_DATA FOR ANALYSIS_.

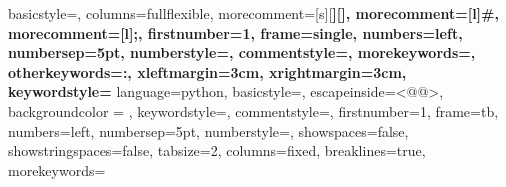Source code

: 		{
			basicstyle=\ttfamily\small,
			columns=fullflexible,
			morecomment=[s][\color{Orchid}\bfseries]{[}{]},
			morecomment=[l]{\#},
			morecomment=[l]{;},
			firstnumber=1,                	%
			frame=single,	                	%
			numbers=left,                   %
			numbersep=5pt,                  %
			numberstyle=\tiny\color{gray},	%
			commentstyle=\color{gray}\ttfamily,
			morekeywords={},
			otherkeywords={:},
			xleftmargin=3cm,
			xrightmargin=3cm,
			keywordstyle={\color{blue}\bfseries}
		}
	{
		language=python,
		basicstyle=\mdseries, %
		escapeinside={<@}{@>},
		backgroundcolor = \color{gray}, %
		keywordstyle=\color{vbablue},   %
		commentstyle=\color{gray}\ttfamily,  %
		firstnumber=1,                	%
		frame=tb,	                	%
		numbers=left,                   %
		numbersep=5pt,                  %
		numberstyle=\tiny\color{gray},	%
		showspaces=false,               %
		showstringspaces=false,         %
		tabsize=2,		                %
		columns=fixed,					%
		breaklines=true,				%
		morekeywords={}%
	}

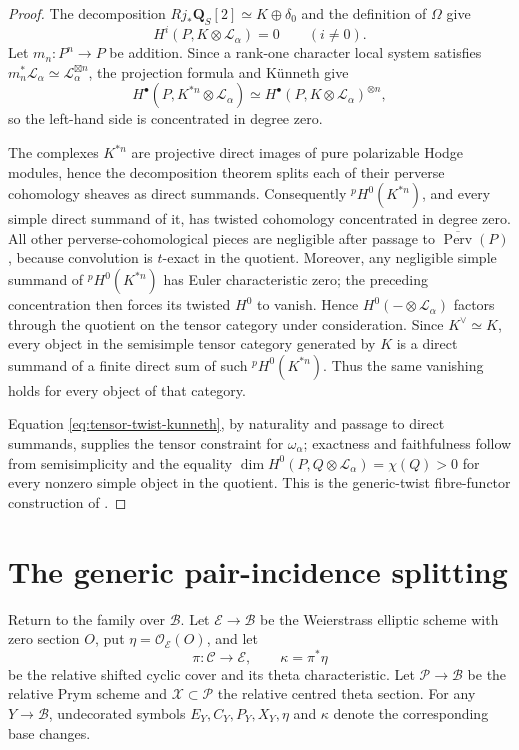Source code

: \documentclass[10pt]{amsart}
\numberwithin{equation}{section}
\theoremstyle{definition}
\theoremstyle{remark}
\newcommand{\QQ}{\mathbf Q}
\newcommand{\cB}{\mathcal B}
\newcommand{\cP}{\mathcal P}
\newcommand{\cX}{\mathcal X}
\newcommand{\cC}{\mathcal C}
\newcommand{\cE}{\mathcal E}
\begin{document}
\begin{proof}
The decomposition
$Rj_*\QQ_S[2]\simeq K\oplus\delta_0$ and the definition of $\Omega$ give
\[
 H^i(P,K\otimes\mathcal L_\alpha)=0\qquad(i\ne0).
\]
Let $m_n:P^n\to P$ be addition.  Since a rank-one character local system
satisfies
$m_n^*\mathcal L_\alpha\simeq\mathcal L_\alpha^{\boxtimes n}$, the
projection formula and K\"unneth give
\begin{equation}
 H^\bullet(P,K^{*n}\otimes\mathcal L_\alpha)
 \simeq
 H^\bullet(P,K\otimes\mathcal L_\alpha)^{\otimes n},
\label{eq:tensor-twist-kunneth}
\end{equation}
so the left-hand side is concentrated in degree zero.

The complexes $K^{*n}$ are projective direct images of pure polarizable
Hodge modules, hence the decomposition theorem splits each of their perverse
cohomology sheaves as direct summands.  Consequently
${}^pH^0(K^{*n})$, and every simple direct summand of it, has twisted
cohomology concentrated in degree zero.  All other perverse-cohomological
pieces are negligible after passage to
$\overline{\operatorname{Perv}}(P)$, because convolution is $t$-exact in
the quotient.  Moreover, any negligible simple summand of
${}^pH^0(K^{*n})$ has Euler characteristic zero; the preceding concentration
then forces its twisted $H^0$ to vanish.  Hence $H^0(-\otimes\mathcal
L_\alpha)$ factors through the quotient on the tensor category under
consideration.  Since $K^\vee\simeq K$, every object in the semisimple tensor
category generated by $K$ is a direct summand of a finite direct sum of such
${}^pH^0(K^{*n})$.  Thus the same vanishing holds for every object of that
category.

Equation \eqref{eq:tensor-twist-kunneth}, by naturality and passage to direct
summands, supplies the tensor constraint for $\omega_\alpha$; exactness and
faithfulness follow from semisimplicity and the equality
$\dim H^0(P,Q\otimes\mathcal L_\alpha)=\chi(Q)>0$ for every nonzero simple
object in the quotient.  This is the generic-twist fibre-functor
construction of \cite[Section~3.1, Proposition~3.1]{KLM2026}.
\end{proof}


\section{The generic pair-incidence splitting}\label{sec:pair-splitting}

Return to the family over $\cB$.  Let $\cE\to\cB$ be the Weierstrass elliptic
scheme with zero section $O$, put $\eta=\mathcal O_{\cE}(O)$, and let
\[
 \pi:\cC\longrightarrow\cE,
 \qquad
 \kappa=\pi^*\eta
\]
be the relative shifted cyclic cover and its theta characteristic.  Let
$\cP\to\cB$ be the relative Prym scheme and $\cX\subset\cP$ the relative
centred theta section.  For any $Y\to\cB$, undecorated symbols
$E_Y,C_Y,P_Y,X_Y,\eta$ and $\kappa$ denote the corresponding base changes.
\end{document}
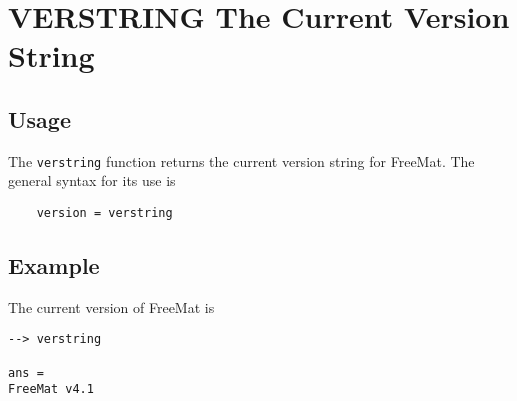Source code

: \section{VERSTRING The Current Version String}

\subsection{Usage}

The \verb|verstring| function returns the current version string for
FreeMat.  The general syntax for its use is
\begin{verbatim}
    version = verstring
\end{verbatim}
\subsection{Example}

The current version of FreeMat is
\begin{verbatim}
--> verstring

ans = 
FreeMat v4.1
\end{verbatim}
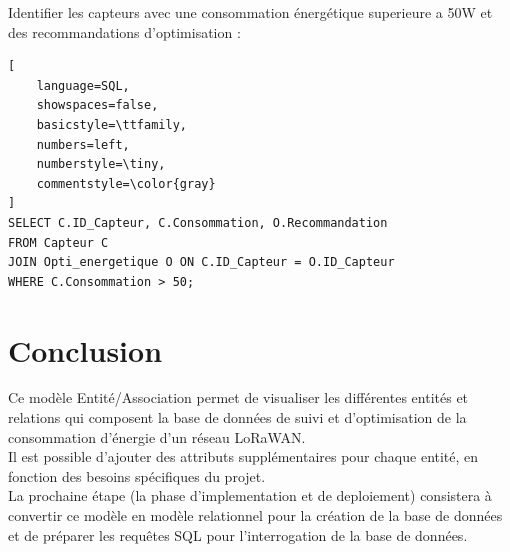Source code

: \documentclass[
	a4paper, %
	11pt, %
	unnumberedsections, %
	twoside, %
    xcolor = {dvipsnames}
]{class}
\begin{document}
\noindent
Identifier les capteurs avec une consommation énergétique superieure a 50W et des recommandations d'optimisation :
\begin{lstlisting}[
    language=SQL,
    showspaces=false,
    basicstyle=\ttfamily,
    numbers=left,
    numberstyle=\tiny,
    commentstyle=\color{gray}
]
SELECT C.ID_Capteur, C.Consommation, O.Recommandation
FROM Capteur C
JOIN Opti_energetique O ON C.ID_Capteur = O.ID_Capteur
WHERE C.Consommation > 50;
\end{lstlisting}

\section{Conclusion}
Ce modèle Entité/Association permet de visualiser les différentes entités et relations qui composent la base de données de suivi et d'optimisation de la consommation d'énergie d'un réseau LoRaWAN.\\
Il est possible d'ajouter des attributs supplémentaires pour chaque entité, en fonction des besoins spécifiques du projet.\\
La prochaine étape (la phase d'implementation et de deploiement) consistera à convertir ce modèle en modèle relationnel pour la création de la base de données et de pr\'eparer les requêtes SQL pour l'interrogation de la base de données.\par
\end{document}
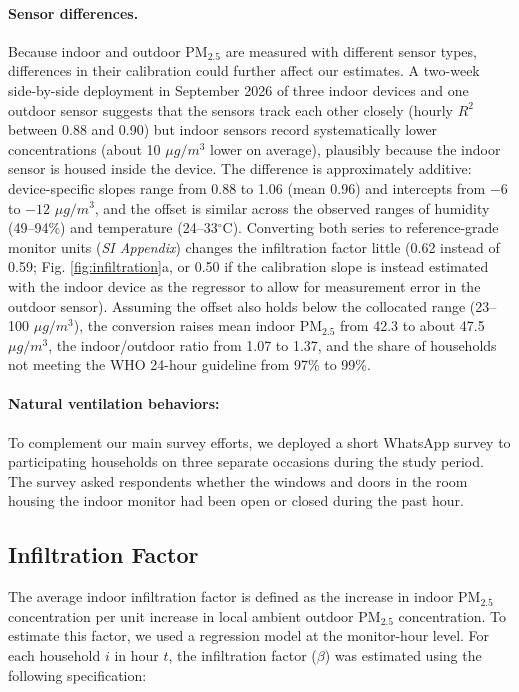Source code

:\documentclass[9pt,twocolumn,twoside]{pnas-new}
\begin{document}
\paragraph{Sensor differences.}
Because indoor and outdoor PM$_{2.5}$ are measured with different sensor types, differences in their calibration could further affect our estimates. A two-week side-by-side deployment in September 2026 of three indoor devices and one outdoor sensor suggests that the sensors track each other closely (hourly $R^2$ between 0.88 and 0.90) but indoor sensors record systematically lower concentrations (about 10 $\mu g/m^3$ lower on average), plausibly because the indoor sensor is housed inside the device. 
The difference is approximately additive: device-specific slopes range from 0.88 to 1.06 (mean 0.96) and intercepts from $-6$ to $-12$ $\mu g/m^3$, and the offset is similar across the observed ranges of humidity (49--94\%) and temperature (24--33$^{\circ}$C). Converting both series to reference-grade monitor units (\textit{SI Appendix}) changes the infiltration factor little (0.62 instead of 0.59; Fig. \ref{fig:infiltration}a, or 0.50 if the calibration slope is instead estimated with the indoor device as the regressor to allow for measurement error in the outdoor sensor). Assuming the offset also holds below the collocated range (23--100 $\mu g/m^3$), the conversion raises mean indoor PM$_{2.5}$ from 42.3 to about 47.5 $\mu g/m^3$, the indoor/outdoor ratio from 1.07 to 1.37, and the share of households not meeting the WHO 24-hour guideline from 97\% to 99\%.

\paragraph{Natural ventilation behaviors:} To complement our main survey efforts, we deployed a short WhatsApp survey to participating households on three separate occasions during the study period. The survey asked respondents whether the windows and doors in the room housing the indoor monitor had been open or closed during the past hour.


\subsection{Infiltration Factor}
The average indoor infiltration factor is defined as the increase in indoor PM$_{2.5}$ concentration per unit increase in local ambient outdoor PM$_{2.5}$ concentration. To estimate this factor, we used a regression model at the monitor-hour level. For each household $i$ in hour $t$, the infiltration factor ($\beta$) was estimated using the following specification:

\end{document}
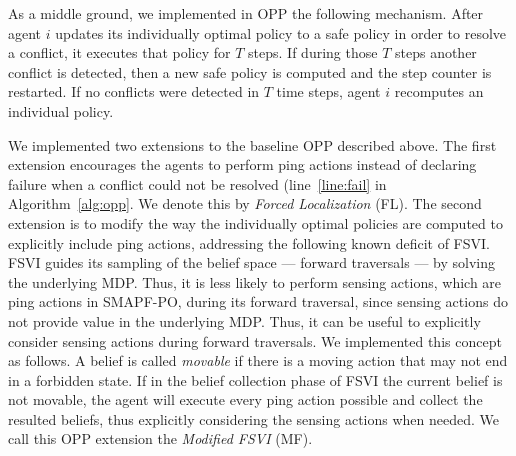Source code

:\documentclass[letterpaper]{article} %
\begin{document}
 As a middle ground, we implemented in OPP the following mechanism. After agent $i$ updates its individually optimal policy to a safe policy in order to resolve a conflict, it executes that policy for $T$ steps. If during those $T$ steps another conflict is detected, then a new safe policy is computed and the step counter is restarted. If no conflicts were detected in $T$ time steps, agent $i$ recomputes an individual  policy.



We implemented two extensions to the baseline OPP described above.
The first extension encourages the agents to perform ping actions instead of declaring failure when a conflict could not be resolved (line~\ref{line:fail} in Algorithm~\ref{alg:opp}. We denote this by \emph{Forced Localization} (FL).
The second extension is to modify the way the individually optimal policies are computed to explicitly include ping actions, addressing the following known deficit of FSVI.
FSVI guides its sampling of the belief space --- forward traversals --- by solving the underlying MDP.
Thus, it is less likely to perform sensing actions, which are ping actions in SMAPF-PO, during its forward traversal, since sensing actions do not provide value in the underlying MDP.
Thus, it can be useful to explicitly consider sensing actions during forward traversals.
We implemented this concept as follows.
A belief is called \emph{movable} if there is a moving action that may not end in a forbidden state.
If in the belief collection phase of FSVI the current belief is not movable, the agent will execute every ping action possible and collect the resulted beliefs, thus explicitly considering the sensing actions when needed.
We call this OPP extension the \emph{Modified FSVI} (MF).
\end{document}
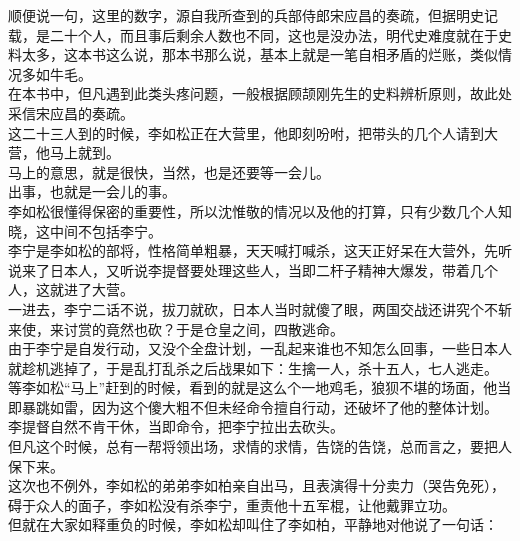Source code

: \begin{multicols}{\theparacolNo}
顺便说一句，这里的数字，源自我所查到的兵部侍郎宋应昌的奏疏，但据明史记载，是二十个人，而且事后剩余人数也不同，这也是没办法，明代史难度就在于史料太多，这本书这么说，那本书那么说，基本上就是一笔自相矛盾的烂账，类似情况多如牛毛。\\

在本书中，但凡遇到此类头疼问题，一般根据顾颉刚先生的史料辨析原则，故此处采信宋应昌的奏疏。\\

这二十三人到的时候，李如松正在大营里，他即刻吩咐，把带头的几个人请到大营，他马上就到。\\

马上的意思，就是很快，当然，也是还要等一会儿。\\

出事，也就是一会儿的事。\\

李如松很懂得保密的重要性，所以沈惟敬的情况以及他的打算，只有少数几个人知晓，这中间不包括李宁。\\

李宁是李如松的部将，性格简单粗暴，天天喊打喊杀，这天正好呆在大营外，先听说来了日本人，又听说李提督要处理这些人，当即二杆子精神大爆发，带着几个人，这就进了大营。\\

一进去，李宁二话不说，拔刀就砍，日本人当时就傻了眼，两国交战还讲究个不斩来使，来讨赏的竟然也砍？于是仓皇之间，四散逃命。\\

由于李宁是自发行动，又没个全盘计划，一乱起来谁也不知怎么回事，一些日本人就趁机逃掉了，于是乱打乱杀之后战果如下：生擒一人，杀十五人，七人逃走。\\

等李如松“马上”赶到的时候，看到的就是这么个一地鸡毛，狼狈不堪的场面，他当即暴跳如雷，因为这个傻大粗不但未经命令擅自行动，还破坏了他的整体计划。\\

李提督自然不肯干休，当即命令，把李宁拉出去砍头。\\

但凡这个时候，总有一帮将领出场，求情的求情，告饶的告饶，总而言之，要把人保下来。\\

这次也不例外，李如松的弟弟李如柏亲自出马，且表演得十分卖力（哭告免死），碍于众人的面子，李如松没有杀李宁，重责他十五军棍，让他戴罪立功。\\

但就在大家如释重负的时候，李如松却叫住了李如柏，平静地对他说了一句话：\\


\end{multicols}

_HOW TO COMPLETE THIS TASK_. Only one span of lines is wanted: the line with "但凡这个时候，总有一帮将领出" and every line after it to the end of the entries, output exactly.

_WRITTEN ANSWER_.
但凡这个时候，总有一帮将领出场，求情的求情，告饶的告饶，总而言之，要把人保下来。\\

这次也不例外，李如松的弟弟李如柏亲自出马，且表演得十分卖力（哭告免死），碍于众人的面子，李如松没有杀李宁，重责他十五军棍，让他戴罪立功。\\

但就在大家如释重负的时候，李如松却叫住了李如柏，平静地对他说了一句话：\\


\end{multicols}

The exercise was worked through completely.